Cancer stem cells were first found in certain leukemias and in breast carcinomas. In 2004, shortly after stem cells were identified in pediatric brain tumors, researchers at Cedars-Sinai's neurological institute reported the first isolation of cancer stem cells in adult brain tumors. "In this study, we provide the first evidence that cancer stem cells have a significant resistance to conventional chemotherapeutic agents. We also link this resistance to genes that are known to inhibit a cell death," said John S. Yu, MD, Codirector of the Comprehensive Brain Tumor Program at Cedars-Sinai and senior author of the journal article.
Posttraumatic Stress Increases Risk of Heart Disease in Older Veterans
While a link between posttraumatic stress syndrome (PTSD) and heart disease has long been suspected, a study by Laura Kubzansky, PhD, and her colleagues from the Harvard School of Public Health in Boston contend that their study appears to be the first to demonstrate a prospective association between PTSD and heart disease.
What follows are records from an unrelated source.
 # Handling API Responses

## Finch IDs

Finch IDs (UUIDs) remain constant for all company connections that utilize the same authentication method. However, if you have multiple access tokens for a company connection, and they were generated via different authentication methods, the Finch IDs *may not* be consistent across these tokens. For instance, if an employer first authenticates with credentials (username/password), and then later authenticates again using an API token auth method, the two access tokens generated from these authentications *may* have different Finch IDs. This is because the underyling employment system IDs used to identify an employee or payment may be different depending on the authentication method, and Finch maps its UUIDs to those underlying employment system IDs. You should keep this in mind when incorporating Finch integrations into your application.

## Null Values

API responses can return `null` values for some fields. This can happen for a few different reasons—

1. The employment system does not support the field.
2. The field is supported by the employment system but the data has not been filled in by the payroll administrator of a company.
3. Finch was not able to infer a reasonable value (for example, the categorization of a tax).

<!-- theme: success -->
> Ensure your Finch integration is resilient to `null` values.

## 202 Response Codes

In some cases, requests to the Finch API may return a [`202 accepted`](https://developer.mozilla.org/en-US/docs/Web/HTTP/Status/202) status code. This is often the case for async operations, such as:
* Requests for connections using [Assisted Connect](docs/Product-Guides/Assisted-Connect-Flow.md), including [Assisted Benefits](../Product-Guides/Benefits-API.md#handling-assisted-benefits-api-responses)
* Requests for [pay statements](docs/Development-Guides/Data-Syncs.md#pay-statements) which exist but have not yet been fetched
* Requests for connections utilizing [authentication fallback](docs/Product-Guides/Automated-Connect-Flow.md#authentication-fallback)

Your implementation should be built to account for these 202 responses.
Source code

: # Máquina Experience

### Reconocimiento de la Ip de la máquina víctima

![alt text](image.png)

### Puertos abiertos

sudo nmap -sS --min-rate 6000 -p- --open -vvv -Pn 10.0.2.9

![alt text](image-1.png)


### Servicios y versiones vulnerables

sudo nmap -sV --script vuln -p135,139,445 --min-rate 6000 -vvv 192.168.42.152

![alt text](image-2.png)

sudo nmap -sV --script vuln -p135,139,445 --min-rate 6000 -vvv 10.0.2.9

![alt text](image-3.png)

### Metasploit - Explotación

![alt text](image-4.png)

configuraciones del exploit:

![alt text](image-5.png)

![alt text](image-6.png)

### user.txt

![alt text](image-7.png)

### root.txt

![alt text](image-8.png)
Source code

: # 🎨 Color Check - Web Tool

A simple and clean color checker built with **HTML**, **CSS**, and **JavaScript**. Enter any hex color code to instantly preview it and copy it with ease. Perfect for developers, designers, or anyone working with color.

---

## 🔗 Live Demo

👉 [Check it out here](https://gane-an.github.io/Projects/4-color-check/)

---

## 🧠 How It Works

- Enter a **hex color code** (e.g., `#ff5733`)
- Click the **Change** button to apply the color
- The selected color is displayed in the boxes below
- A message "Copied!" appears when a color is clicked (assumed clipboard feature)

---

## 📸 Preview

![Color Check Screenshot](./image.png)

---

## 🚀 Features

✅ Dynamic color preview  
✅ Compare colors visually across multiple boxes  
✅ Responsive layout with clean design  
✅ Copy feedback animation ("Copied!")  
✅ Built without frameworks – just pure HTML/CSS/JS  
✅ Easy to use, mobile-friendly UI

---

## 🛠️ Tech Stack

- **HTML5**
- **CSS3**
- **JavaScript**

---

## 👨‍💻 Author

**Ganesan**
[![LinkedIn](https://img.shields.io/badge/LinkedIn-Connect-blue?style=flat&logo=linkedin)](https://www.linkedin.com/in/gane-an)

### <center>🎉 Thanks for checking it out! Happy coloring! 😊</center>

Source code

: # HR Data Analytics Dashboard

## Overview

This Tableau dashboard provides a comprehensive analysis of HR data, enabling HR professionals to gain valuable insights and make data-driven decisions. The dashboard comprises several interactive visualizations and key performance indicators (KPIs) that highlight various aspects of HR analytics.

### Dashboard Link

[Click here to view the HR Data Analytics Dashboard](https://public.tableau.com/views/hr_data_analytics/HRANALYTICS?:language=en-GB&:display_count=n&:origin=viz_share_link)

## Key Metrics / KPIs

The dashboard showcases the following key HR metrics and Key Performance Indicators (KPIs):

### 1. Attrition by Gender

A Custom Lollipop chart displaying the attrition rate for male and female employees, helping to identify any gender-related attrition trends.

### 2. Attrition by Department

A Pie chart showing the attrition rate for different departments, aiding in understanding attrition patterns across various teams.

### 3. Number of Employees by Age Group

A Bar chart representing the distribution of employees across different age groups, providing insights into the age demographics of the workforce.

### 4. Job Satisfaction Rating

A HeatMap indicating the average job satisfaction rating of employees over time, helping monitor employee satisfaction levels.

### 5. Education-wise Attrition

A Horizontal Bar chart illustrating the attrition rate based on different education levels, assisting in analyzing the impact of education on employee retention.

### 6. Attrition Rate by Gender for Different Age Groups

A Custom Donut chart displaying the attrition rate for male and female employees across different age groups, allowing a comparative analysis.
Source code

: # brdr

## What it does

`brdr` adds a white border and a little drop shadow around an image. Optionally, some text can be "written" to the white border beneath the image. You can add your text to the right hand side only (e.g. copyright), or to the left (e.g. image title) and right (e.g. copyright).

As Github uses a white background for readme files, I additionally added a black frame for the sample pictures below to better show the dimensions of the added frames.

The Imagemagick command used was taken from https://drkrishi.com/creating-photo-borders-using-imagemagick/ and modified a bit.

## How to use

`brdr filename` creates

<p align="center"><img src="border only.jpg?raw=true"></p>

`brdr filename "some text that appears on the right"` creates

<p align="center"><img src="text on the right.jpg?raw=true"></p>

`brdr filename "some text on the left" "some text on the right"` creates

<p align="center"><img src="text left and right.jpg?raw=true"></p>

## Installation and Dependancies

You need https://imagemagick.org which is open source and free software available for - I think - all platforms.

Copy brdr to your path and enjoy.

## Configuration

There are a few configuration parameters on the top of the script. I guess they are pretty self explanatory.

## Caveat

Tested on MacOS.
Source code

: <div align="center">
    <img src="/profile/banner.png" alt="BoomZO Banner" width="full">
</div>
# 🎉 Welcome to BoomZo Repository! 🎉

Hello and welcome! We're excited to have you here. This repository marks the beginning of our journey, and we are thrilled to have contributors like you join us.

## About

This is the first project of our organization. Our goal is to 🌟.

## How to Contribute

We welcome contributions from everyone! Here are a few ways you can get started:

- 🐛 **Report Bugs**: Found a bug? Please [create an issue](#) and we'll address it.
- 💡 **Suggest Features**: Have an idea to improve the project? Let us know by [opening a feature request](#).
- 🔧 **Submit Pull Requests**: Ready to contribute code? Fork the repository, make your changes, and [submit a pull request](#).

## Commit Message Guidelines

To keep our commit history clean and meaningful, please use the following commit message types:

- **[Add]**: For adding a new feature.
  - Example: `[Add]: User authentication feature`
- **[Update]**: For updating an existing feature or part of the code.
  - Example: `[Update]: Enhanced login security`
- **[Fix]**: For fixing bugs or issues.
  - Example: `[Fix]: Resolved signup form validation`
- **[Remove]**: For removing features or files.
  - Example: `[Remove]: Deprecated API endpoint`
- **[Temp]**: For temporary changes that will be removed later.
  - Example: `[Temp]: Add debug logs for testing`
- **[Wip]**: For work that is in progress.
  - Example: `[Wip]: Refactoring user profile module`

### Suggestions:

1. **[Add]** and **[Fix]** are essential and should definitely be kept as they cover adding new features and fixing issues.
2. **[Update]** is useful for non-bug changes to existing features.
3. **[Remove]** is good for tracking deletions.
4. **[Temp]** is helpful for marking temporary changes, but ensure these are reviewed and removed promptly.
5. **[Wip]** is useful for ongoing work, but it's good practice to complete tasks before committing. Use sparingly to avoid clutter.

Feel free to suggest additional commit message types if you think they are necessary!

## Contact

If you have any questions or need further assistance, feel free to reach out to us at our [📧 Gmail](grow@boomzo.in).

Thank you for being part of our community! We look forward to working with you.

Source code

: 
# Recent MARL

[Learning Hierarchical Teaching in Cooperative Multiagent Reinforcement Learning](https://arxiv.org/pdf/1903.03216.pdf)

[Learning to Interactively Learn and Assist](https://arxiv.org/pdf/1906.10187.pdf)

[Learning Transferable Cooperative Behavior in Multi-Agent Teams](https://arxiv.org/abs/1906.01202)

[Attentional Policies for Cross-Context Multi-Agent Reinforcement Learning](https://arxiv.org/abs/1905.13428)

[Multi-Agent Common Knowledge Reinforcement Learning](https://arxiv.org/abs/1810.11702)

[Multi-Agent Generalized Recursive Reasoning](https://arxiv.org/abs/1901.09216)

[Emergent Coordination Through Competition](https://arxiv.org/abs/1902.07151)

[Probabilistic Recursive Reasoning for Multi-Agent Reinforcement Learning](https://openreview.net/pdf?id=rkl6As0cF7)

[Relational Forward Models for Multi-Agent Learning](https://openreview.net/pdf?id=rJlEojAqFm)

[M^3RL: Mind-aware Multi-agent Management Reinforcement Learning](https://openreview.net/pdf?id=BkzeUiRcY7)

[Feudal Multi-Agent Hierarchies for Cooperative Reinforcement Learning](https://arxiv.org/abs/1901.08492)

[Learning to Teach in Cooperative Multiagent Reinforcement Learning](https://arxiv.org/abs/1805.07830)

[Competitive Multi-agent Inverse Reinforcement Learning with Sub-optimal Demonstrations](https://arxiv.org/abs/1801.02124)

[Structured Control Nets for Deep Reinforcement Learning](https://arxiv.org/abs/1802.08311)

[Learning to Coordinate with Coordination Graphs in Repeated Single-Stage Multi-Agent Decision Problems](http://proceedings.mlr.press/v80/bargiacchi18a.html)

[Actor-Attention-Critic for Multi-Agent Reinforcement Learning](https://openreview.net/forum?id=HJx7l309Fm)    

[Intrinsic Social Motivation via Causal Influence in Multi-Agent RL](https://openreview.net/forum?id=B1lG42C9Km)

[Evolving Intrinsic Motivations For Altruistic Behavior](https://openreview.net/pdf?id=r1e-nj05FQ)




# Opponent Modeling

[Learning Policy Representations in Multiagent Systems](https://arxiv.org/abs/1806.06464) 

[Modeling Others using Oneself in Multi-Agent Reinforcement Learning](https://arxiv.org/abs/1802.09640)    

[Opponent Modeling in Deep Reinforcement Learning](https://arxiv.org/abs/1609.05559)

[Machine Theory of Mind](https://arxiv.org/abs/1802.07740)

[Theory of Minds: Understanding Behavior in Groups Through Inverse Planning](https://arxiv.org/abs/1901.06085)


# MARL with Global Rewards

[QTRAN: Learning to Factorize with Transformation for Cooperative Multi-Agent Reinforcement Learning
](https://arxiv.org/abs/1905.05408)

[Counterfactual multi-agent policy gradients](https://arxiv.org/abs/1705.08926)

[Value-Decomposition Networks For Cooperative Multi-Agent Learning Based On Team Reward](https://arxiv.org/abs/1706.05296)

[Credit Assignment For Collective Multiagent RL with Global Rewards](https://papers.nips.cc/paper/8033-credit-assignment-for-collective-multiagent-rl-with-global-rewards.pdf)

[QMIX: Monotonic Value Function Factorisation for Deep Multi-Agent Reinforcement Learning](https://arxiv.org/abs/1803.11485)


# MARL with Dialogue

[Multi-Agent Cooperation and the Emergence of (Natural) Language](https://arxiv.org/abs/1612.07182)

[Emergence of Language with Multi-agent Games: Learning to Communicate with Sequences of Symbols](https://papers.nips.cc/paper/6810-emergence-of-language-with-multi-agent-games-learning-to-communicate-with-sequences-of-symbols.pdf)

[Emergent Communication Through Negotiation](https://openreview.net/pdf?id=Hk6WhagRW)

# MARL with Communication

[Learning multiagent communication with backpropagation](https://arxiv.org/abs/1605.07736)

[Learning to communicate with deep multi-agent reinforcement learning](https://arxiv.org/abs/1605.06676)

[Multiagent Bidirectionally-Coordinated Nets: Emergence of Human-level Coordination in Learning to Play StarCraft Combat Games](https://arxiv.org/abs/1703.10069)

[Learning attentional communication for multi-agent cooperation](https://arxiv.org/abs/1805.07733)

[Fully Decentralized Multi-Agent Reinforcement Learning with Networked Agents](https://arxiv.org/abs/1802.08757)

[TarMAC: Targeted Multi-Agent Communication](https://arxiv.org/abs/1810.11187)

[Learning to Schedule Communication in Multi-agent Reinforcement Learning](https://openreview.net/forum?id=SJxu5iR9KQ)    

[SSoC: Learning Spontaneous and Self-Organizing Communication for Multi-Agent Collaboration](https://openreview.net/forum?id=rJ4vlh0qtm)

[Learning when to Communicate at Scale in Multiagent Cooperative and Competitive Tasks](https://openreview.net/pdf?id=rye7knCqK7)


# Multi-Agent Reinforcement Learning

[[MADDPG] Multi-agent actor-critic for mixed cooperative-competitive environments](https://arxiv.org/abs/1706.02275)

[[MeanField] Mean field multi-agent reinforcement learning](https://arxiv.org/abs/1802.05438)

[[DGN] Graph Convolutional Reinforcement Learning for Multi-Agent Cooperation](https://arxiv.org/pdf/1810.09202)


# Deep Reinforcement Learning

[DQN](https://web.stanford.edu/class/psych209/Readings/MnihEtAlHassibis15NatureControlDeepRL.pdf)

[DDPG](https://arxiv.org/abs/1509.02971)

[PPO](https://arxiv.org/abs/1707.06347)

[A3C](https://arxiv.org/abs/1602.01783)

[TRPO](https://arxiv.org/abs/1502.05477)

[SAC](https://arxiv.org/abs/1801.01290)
The study suggests that individuals with more severe PTSD run a greater risk for coronary heart disease. The authors said their findings may imply a dose-response relationship and that the results were consistent with a model of prolonged stress reaction that suggests impaired adaptation and increased wear and tear on the body, which may lead to atherosclerosis and cardiovascular damage, although a biological pathway between PTSD and heart disease has yet to be determined.
Cough and Phlegm in the Young Causes Increased COPD Incidence
The results of a 10-year respiratory study published recently in the American Journal of Respiratory and Critical Care Medicine shows that young adults (ages 20 to 44) with normal lung function who later develop chronic cough and phlegm have a fourfold higher risk of chronic obstructive pulmonary disease (COPD).
According to Isa Cerveri, MD, Division of Respiratory Diseases at San Matteo Hospital and University of Pavia in Italy, where the study was done, chronic cough and phlegm among the study participants was an independent and statistically significant predictor of COPD. "COPD is a major health problem even in young adults who are usually not considered to be at risk," said Dr. Cerveri. COPD is the fourth leading cause of death in the United States.
Quitting Smoking Early May Reverse Damage
A clinical investigation reported in the Journal of Nuclear Medicine suggests that damage done to coronary arteries by smoking may be reversed in healthy young smokers.
According to investigators at Hokkaido University Graduate School of Medicine, Sapporo, Japan, smoking negatively impacts the lining of the arteries, known as the endothelium, and leads to atherosclerosis. This results in abnormal peripheral and coronary vascular vasomotion, which raises the risk of heart attack and stroke.
The researchers examined the blood flow in the coronary arteries of 15 men in their 20s and 30s who reported a smoking history of, on average, 20 cigarettes per day for more than five years; each agreed to stop smoking for at least six months. They found that in young smokers, artery damage may be reversible within one month of smoking cessation.